◆ WHAT THIS TASK INVOLVES: As you reproduce every line below, keep it exactly as written and leave out the images.

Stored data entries
Segment Open

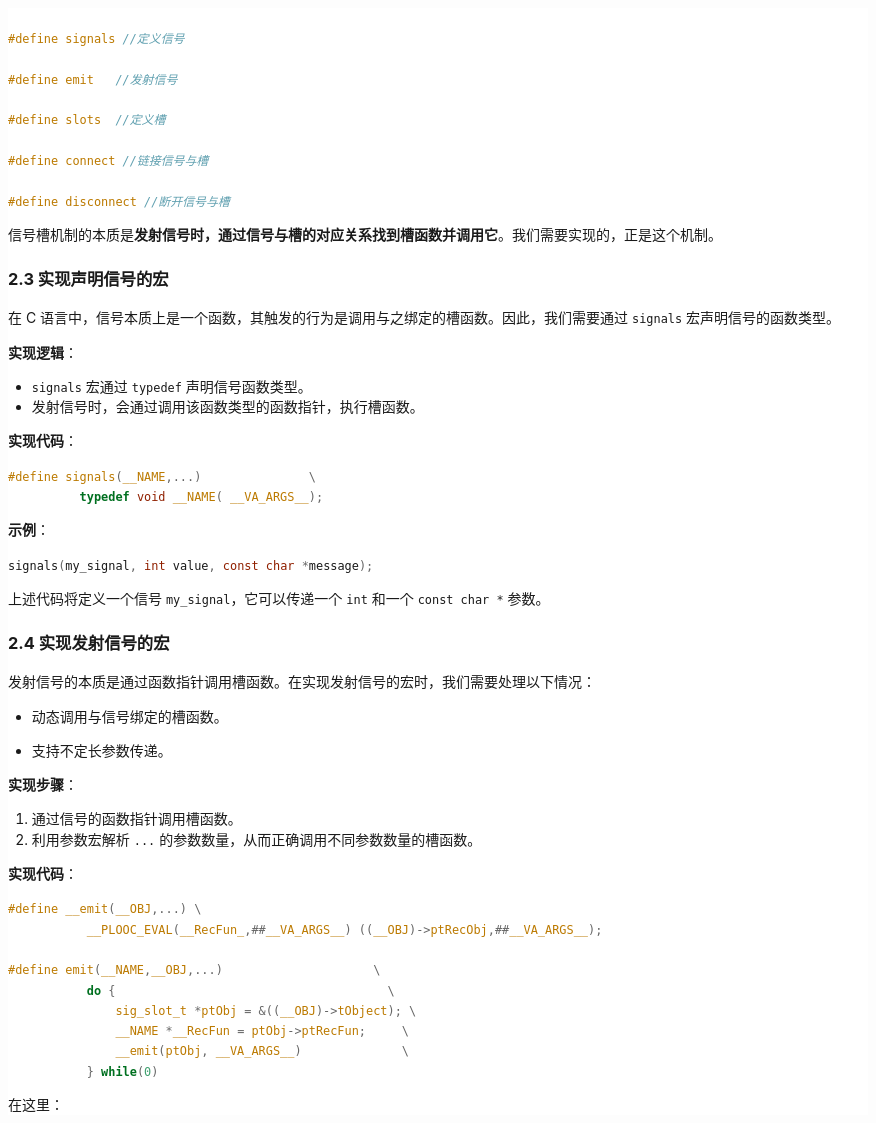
 ```c

#define signals //定义信号

#define emit   //发射信号

#define slots  //定义槽

#define connect //链接信号与槽

#define disconnect //断开信号与槽


```

信号槽机制的本质是**发射信号时，通过信号与槽的对应关系找到槽函数并调用它**。我们需要实现的，正是这个机制。

###  2.3 实现声明信号的宏
在 C 语言中，信号本质上是一个函数，其触发的行为是调用与之绑定的槽函数。因此，我们需要通过 `signals` 宏声明信号的函数类型。

**实现逻辑**：

- `signals` 宏通过 `typedef` 声明信号函数类型。
- 发射信号时，会通过调用该函数类型的函数指针，执行槽函数。

**实现代码**：

```c
#define signals(__NAME,...)               \
          typedef void __NAME( __VA_ARGS__);
```
**示例**：

```c
signals(my_signal, int value, const char *message);
```

上述代码将定义一个信号 `my_signal`，它可以传递一个 `int` 和一个 `const char *` 参数。

###  2.4 实现发射信号的宏

发射信号的本质是通过函数指针调用槽函数。在实现发射信号的宏时，我们需要处理以下情况：

- 动态调用与信号绑定的槽函数。

- 支持不定长参数传递。

**实现步骤**：

1. 通过信号的函数指针调用槽函数。
2. 利用参数宏解析 `...` 的参数数量，从而正确调用不同参数数量的槽函数。

**实现代码**：

```c
#define __emit(__OBJ,...) \
           __PLOOC_EVAL(__RecFun_,##__VA_ARGS__) ((__OBJ)->ptRecObj,##__VA_ARGS__); 

#define emit(__NAME,__OBJ,...)                     \
           do {                                      \
               sig_slot_t *ptObj = &((__OBJ)->tObject); \
               __NAME *__RecFun = ptObj->ptRecFun;     \
               __emit(ptObj, __VA_ARGS__)              \
           } while(0)
```
在这里：
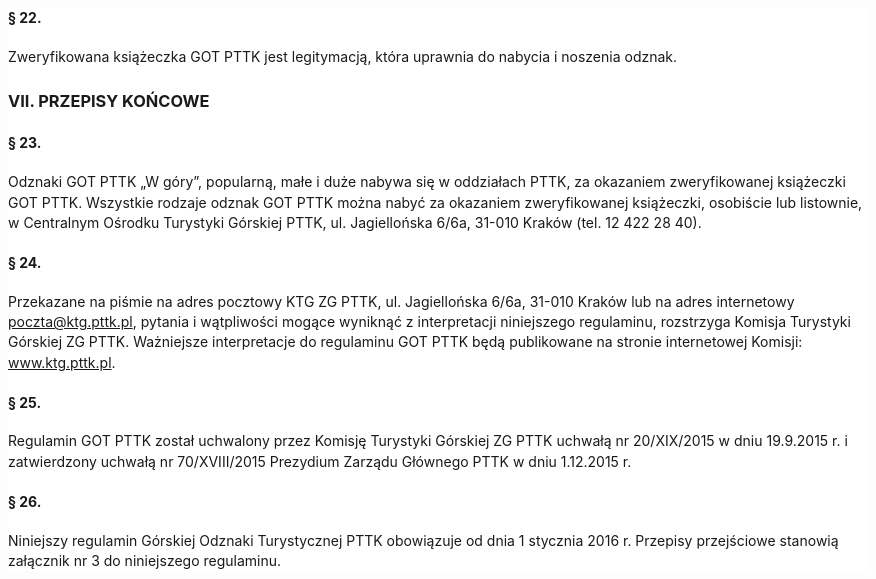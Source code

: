 #### § 22.

Zweryfikowana książeczka GOT PTTK jest legitymacją, która uprawnia do nabycia i noszenia odznak.

### VII. PRZEPISY KOŃCOWE

#### § 23. 

Odznaki GOT PTTK „W góry”, popularną, małe i duże nabywa się w oddziałach PTTK, za okazaniem zweryfikowanej książeczki GOT PTTK. Wszystkie rodzaje odznak GOT PTTK można nabyć za okazaniem zweryfikowanej książeczki, osobiście lub listownie, w Centralnym Ośrodku Turystyki Górskiej PTTK, ul. Jagiellońska 6/6a, 31-010 Kraków (tel. 12 422 28 40).

#### § 24. 

Przekazane na piśmie na adres pocztowy KTG ZG PTTK, ul. Jagiellońska 6/6a, 31-010 Kraków lub na adres internetowy poczta@ktg.pttk.pl, pytania i wątpliwości mogące wyniknąć z interpretacji niniejszego regulaminu, rozstrzyga Komisja Turystyki Górskiej ZG PTTK. Ważniejsze interpretacje do regulaminu GOT PTTK będą publikowane na stronie internetowej Komisji: www.ktg.pttk.pl.

#### § 25. 

Regulamin GOT PTTK został uchwalony przez Komisję Turystyki Górskiej ZG PTTK uchwałą nr 20/XIX/2015 w dniu 19.9.2015 r. i zatwierdzony uchwałą nr 70/XVIII/2015 Prezydium Zarządu Głównego PTTK w dniu 1.12.2015 r.

#### § 26. 

Niniejszy regulamin Górskiej Odznaki Turystycznej PTTK obowiązuje od dnia 1 stycznia 2016 r. Przepisy przejściowe stanowią załącznik nr 3 do niniejszego regulaminu.
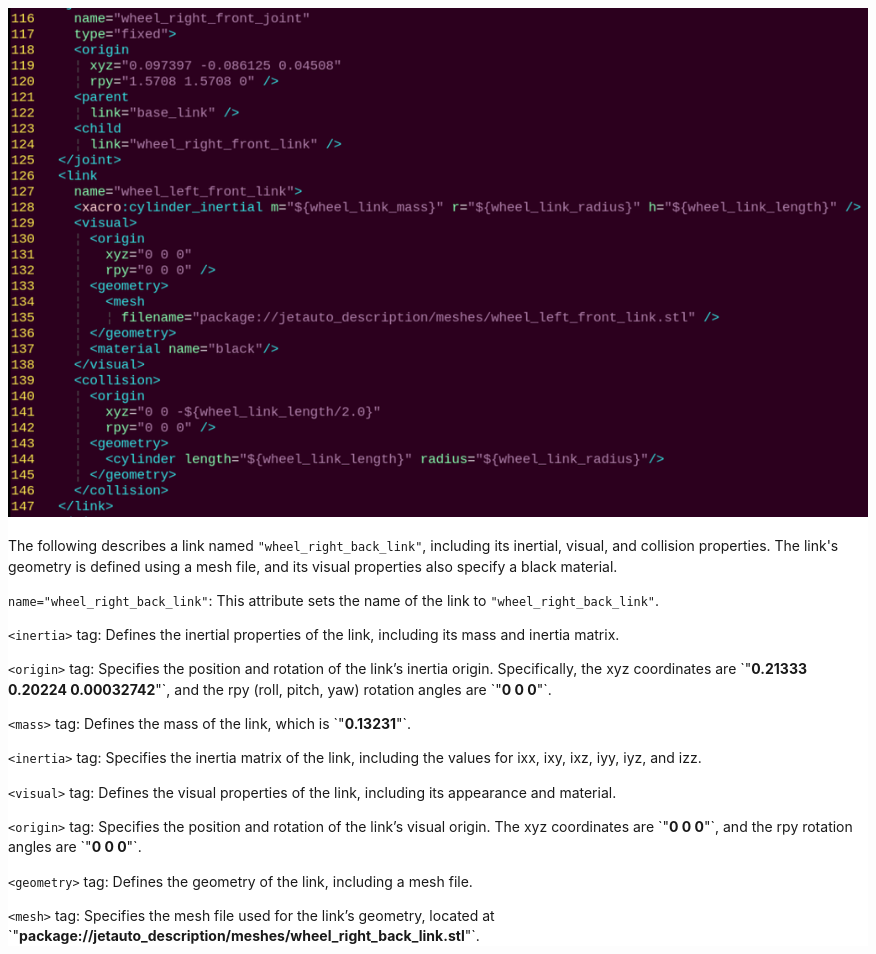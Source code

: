 <img class="common_img" src="../_static/media/chapter_5/section_1/media/image40.png"  />

The following describes a link named `"wheel_right_back_link"`, including its inertial, visual, and collision properties. The link's geometry is defined using a mesh file, and its visual properties also specify a black material.

`name="wheel_right_back_link"`: This attribute sets the name of the link to `"wheel_right_back_link"`.

`<inertia>` tag: Defines the inertial properties of the link, including its mass and inertia matrix.

`<origin>` tag: Specifies the position and rotation of the link’s inertia origin. Specifically, the xyz coordinates are \`"**0.21333 0.20224 0.00032742**"\`, and the rpy (roll, pitch, yaw) rotation angles are \`"**0 0 0**"\`.

`<mass>` tag: Defines the mass of the link, which is \`"**0.13231**"\`.

`<inertia>` tag: Specifies the inertia matrix of the link, including the values for ixx, ixy, ixz, iyy, iyz, and izz.

`<visual>` tag: Defines the visual properties of the link, including its appearance and material.

`<origin>` tag: Specifies the position and rotation of the link’s visual origin. The xyz coordinates are \`"**0 0 0**"\`, and the rpy rotation angles are \`"**0 0 0**"\`.

`<geometry>` tag: Defines the geometry of the link, including a mesh file.

`<mesh>` tag: Specifies the mesh file used for the link’s geometry, located at \`"**package://jetauto_description/meshes/wheel_right_back_link.stl**"\`.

Segment Closed

◆ EXERCISE RESPONSE:
 ```c

#define signals //定义信号

#define emit   //发射信号

#define slots  //定义槽

#define connect //链接信号与槽

#define disconnect //断开信号与槽


```

信号槽机制的本质是**发射信号时，通过信号与槽的对应关系找到槽函数并调用它**。我们需要实现的，正是这个机制。

###  2.3 实现声明信号的宏
在 C 语言中，信号本质上是一个函数，其触发的行为是调用与之绑定的槽函数。因此，我们需要通过 `signals` 宏声明信号的函数类型。

**实现逻辑**：

- `signals` 宏通过 `typedef` 声明信号函数类型。
- 发射信号时，会通过调用该函数类型的函数指针，执行槽函数。

**实现代码**：

```c
#define signals(__NAME,...)               \
          typedef void __NAME( __VA_ARGS__);
```
**示例**：

```c
signals(my_signal, int value, const char *message);
```

上述代码将定义一个信号 `my_signal`，它可以传递一个 `int` 和一个 `const char *` 参数。

###  2.4 实现发射信号的宏

发射信号的本质是通过函数指针调用槽函数。在实现发射信号的宏时，我们需要处理以下情况：

- 动态调用与信号绑定的槽函数。

- 支持不定长参数传递。

**实现步骤**：

1. 通过信号的函数指针调用槽函数。
2. 利用参数宏解析 `...` 的参数数量，从而正确调用不同参数数量的槽函数。

**实现代码**：

```c
#define __emit(__OBJ,...) \
           __PLOOC_EVAL(__RecFun_,##__VA_ARGS__) ((__OBJ)->ptRecObj,##__VA_ARGS__); 

#define emit(__NAME,__OBJ,...)                     \
           do {                                      \
               sig_slot_t *ptObj = &((__OBJ)->tObject); \
               __NAME *__RecFun = ptObj->ptRecFun;     \
               __emit(ptObj, __VA_ARGS__)              \
           } while(0)
```
在这里：
Source code

: #### § 22.

Zweryfikowana książeczka GOT PTTK jest legitymacją, która uprawnia do nabycia i noszenia odznak.

### VII. PRZEPISY KOŃCOWE

#### § 23. 

Odznaki GOT PTTK „W góry”, popularną, małe i duże nabywa się w oddziałach PTTK, za okazaniem zweryfikowanej książeczki GOT PTTK. Wszystkie rodzaje odznak GOT PTTK można nabyć za okazaniem zweryfikowanej książeczki, osobiście lub listownie, w Centralnym Ośrodku Turystyki Górskiej PTTK, ul. Jagiellońska 6/6a, 31-010 Kraków (tel. 12 422 28 40).

#### § 24. 

Przekazane na piśmie na adres pocztowy KTG ZG PTTK, ul. Jagiellońska 6/6a, 31-010 Kraków lub na adres internetowy poczta@ktg.pttk.pl, pytania i wątpliwości mogące wyniknąć z interpretacji niniejszego regulaminu, rozstrzyga Komisja Turystyki Górskiej ZG PTTK. Ważniejsze interpretacje do regulaminu GOT PTTK będą publikowane na stronie internetowej Komisji: www.ktg.pttk.pl.

#### § 25. 

Regulamin GOT PTTK został uchwalony przez Komisję Turystyki Górskiej ZG PTTK uchwałą nr 20/XIX/2015 w dniu 19.9.2015 r. i zatwierdzony uchwałą nr 70/XVIII/2015 Prezydium Zarządu Głównego PTTK w dniu 1.12.2015 r.

#### § 26. 

Niniejszy regulamin Górskiej Odznaki Turystycznej PTTK obowiązuje od dnia 1 stycznia 2016 r. Przepisy przejściowe stanowią załącznik nr 3 do niniejszego regulaminu.
Source code

: <img class="common_img" src="../_static/media/chapter_5/section_1/media/image40.png"  />

The following describes a link named `"wheel_right_back_link"`, including its inertial, visual, and collision properties. The link's geometry is defined using a mesh file, and its visual properties also specify a black material.

`name="wheel_right_back_link"`: This attribute sets the name of the link to `"wheel_right_back_link"`.

`<inertia>` tag: Defines the inertial properties of the link, including its mass and inertia matrix.

`<origin>` tag: Specifies the position and rotation of the link’s inertia origin. Specifically, the xyz coordinates are \`"**0.21333 0.20224 0.00032742**"\`, and the rpy (roll, pitch, yaw) rotation angles are \`"**0 0 0**"\`.

`<mass>` tag: Defines the mass of the link, which is \`"**0.13231**"\`.

`<inertia>` tag: Specifies the inertia matrix of the link, including the values for ixx, ixy, ixz, iyy, iyz, and izz.

`<visual>` tag: Defines the visual properties of the link, including its appearance and material.

`<origin>` tag: Specifies the position and rotation of the link’s visual origin. The xyz coordinates are \`"**0 0 0**"\`, and the rpy rotation angles are \`"**0 0 0**"\`.

`<geometry>` tag: Defines the geometry of the link, including a mesh file.

`<mesh>` tag: Specifies the mesh file used for the link’s geometry, located at \`"**package://jetauto_description/meshes/wheel_right_back_link.stl**"\`.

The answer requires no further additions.